Letters From an American

Trump’s Scattershot Campaign Strategy

Throw everything at the wall...

Trump's Scattershot Campaign Strategy

As the coronavirus rages across America, there are signs that the Trump campaign is worried about the upcoming election. (Photo by Alexi Rosenfeld/Getty Images)

Today’s most important story comes from Dr. Deborah Birx, the doctor advising the White House on the coronavirus. She warns that we are entering a “new phase” of the pandemic, when the virus is everywhere and is spreading at such a pace that we could see more than 300,000 deaths by the end of the year. On Saturday, the national daily death toll from Covid-19 reached 1,198, exceeding 1000 for the sixth day in a row.

Birx implores people to wear masks and stay apart… but it is an argument falling on deaf ears among those who continue to believe that Covid-19 is a hoax. Texas is apparently not reporting a number of its cases; Mississippi is so overwhelmed officials don’t actually know what the numbers are, but they are storing bodies in refrigerated storage units. Ignoring the virus, more than 250,000 people are expected to show up next week to the Sturgis, South Dakota, motorcycle rally, which business leaders pressured the City Council to hold despite the objections of more than 60% of Sturgis residents, who fear their town will become a hot spot.

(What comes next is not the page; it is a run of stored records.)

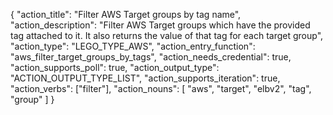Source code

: {
"action_title": "Filter AWS Target groups by tag name",
"action_description": "Filter AWS Target groups which have the provided tag attached to it. It also returns the value of that tag for each target group",
"action_type": "LEGO_TYPE_AWS",
"action_entry_function": "aws_filter_target_groups_by_tags",
"action_needs_credential": true,
"action_supports_poll": true,
"action_output_type": "ACTION_OUTPUT_TYPE_LIST",
"action_supports_iteration": true,
"action_verbs": ["filter"],
"action_nouns": [
"aws",
"target",
"elbv2",
"tag",
"group"
]
}
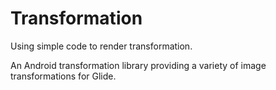 # Transformation

Using simple code to render transformation.

An Android transformation library providing a variety of image transformations for Glide.
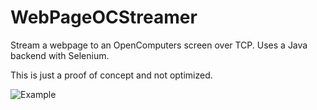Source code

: # WebPageOCStreamer

Stream a webpage to an OpenComputers screen over TCP. Uses a Java backend with Selenium.

This is just a proof of concept and not optimized.

![Example](https://github.com/bradyrussell/WebPageOCStreamer/raw/master/webpageOCstreamer.png)
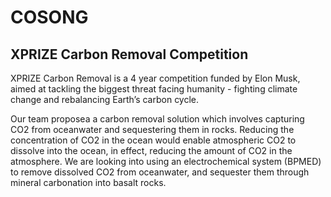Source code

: # COSONG
## XPRIZE Carbon Removal Competition

XPRIZE Carbon Removal is a 4 year competition funded by Elon Musk, aimed at tackling the biggest threat facing humanity - fighting climate change and rebalancing Earth’s carbon cycle.

Our team proposea a carbon removal solution which involves capturing CO2 from oceanwater and sequestering them in rocks. Reducing the concentration of CO2 in the ocean would enable atmospheric CO2 to dissolve into the ocean, in effect, reducing the amount of CO2 in the atmosphere. We are looking into using an electrochemical system (BPMED) to remove dissolved CO2 from oceanwater, and sequester them through mineral carbonation into basalt rocks.
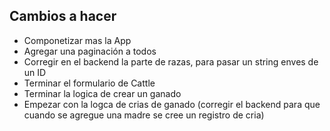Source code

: ## Cambios a hacer

- Componetizar mas la App
- Agregar una paginación a todos
- Corregir en el backend la parte de razas, para pasar un string enves de un ID
- Terminar el formulario de Cattle
- Terminar la logica de crear un ganado
- Empezar con la logca de crias de ganado (corregir el backend para que cuando se agregue una madre se cree un registro de cria)
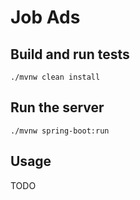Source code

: # Job Ads

## Build and run tests

`./mvnw clean install`

## Run the server

`./mvnw spring-boot:run`

## Usage
TODO
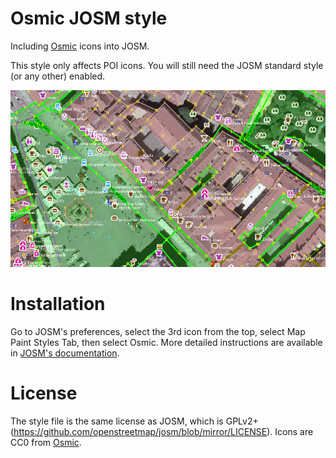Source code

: # Osmic JOSM style

Including [Osmic](https://github.com/gmgeo/osmic) icons into JOSM.

This style only affects POI icons. You will still need the JOSM standard style (or any other) enabled.

![Osmic JOSM Style Preview](https://github.com/gmgeo/osmic-josm-style/raw/master/preview.jpg "Preview")

# Installation

Go to JOSM's preferences, select the 3rd icon from the top, select Map Paint Styles Tab, then select Osmic.
More detailed instructions are available in [JOSM's documentation](http://josm.openstreetmap.de/wiki/Styles).

# License

The style file is the same license as JOSM, which is GPLv2+ (https://github.com/openstreetmap/josm/blob/mirror/LICENSE).
Icons are CC0 from [Osmic](https://github.com/gmgeo/osmic).
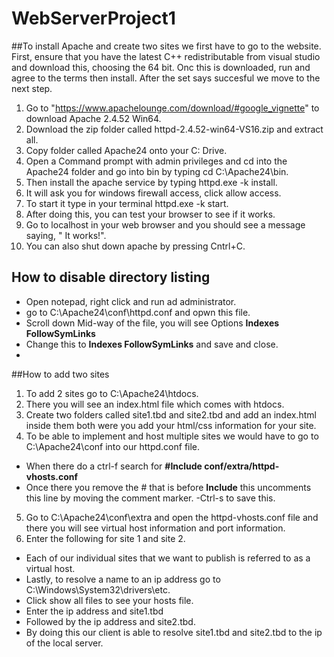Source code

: # WebServerProject1

##To install Apache and create two sites we first have to go to the website.
First, ensure that you have the latest C++ redistributable from visual studio and download this, choosing the 64 bit.
Onc this is downloaded, run and agree to the terms then install. After the set says succesful we move to the next step.
1. Go to "https://www.apachelounge.com/download/#google_vignette" to download Apache 2.4.52 Win64.
2. Download the zip folder called  httpd-2.4.52-win64-VS16.zip and extract all.   
3. Copy folder called Apache24 onto your C: Drive. 
4. Open a Command prompt with admin privileges and cd into the Apache24 folder and go into bin by typing cd C:\Apache24\bin.
5. Then install the apache service by typing httpd.exe -k install.
6. It will ask you for windows firewall access, click allow access.
7. To start it type in your terminal httpd.exe -k start.
8. After doing this, you can test your browser to see if it works. 
9. Go to localhost in your web browser and you should see a message saying, " It works!".
10. You can also shut down apache by pressing Cntrl+C.
## How to disable directory listing
- Open notepad, right click and run ad administrator. 
- go to C:\Apache24\conf\httpd.conf and opwn this file.
- Scroll down Mid-way of the file, you will see Options **Indexes FollowSymLinks**
- Change this to **Indexes FollowSymLinks** and save and close. 
- 
##How to add two sites 
1. To add 2 sites go to C:\Apache24\htdocs.
2. There you will see an index.html file which comes with htdocs.
3. Create two folders called site1.tbd and site2.tbd and add an index.html inside them both were you add your html/css information for your site.
4. To be able to implement and host multiple sites we would have to go to C:\Apache24\conf into our httpd.conf file.
- When there do a ctrl-f search for **#Include conf/extra/httpd-vhosts.conf**
- Once there you remove the # that is before **Include** this uncomments this line by moving the comment marker.
-Ctrl-s to save this. 
5. Go to C:\Apache24\conf\extra and open the httpd-vhosts.conf file and there you will see virtual host information and port information.
6. Enter the following for site 1 and site 2.
- Each of our individual sites that we want to publish is referred to as a virtual host.
- Lastly, to resolve a name to an ip address go to C:\Windows\System32\drivers\etc.
- Click show all files to see your hosts file.
- Enter the ip address and site1.tbd
- Followed by the ip address and site2.tbd. 
- By doing this our client is able to resolve site1.tbd and site2.tbd to the ip of the local server.
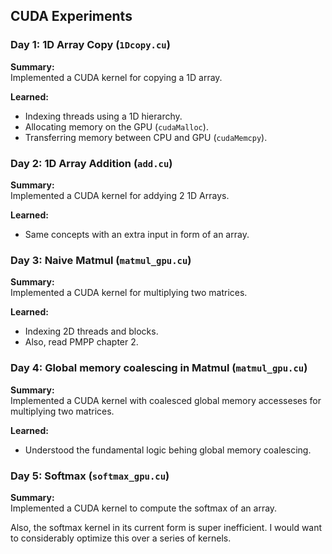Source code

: ## CUDA Experiments  

### Day 1: 1D Array Copy (`1Dcopy.cu`)  

**Summary:**  
Implemented a CUDA kernel for copying a 1D array.  

**Learned:**  
- Indexing threads using a 1D hierarchy.  
- Allocating memory on the GPU (`cudaMalloc`).  
- Transferring memory between CPU and GPU (`cudaMemcpy`).  

### Day 2: 1D Array Addition (`add.cu`)  

**Summary:**  
Implemented a CUDA kernel for addying 2 1D Arrays.  

**Learned:**  
- Same concepts with an extra input in form of an array.

### Day 3: Naive Matmul (`matmul_gpu.cu`)  

**Summary:**  
Implemented a CUDA kernel for multiplying two matrices.  

**Learned:**  
- Indexing 2D threads and blocks.
- Also, read PMPP chapter 2.

### Day 4: Global memory coalescing in Matmul (`matmul_gpu.cu`)  

**Summary:**  
Implemented a CUDA kernel with coalesced global memory accesseses for multiplying two matrices.  

**Learned:**  
- Understood the fundamental logic behing global memory coalescing.

### Day 5: Softmax (`softmax_gpu.cu`)  

**Summary:**  
Implemented a CUDA kernel to compute the softmax of an array.

Also, the softmax kernel in its current form is super inefficient. I would want to considerably optimize this over a series of kernels.
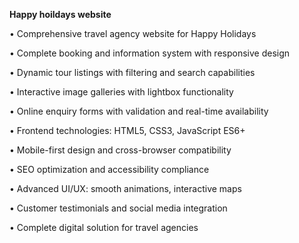 **Happy hoildays website**

• Comprehensive travel agency website for Happy Holidays

• Complete booking and information system with responsive design

• Dynamic tour listings with filtering and search capabilities

• Interactive image galleries with lightbox functionality

• Online enquiry forms with validation and real-time availability

• Frontend technologies: HTML5, CSS3, JavaScript ES6+

• Mobile-first design and cross-browser compatibility

• SEO optimization and accessibility compliance

• Advanced UI/UX: smooth animations, interactive maps

• Customer testimonials and social media integration

• Complete digital solution for travel agencies
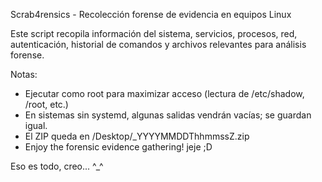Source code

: 
Scrab4rensics - Recolección forense de evidencia en equipos Linux
 
Este script recopila información del sistema, servicios, procesos, red, autenticación, historial de comandos y archivos relevantes para análisis forense.

Notas:
- Ejecutar como root para maximizar acceso (lectura de /etc/shadow, /root, etc.)
- En sistemas sin systemd, algunas salidas vendrán vacías; se guardan igual.
- El ZIP queda en /Desktop/<hostname>_YYYYMMDDThhmmssZ.zip
- Enjoy the forensic evidence gathering! jeje ;D

Eso es todo, creo... ^_^
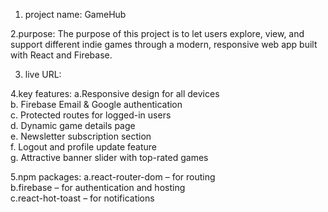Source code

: 1. project name: GameHub

2.purpose: The purpose of this project is to let users explore, view, and support different indie games through a modern, responsive web app built with React and Firebase.

3. live URL:

4.key features: 
    a.Responsive design for all devices  
    b.  Firebase Email & Google authentication  
    c.  Protected routes for logged-in users  
    d.  Dynamic game details page  
    e.  Newsletter subscription section  
    f.  Logout and profile update feature  
    g. Attractive banner slider with top-rated games

5.npm packages:
    a.react-router-dom – for routing  
    b.firebase – for authentication and hosting   
    c.react-hot-toast – for notifications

As the death toll rises, Trump today tweeted that other countries were also facing new infections but that the “Fake News” was not reporting it. He added, “USA will be stronger than ever before, and soon!” Then he went golfing.

Already, experts are worried that the Trump administration will rush to market an unproven vaccine in October, boosting Trump’s hopes for reelection. “We expect to have a vaccine available very, very early before the end of the year, far ahead of schedule,” Trump said today. “We’re very close to having that finalized.” But rushing a vaccine will not necessarily help the pandemic response and could hurt it by reducing people’s faith in a vaccine. Experts say that a vaccine will be the beginning of dealing with the coronavirus, not the end, as we spend years perfecting the vaccines and drugs that will handle it most effectively.

Yet, as the coronavirus rages across America, there are signs that the Trump campaign is worried about the upcoming election.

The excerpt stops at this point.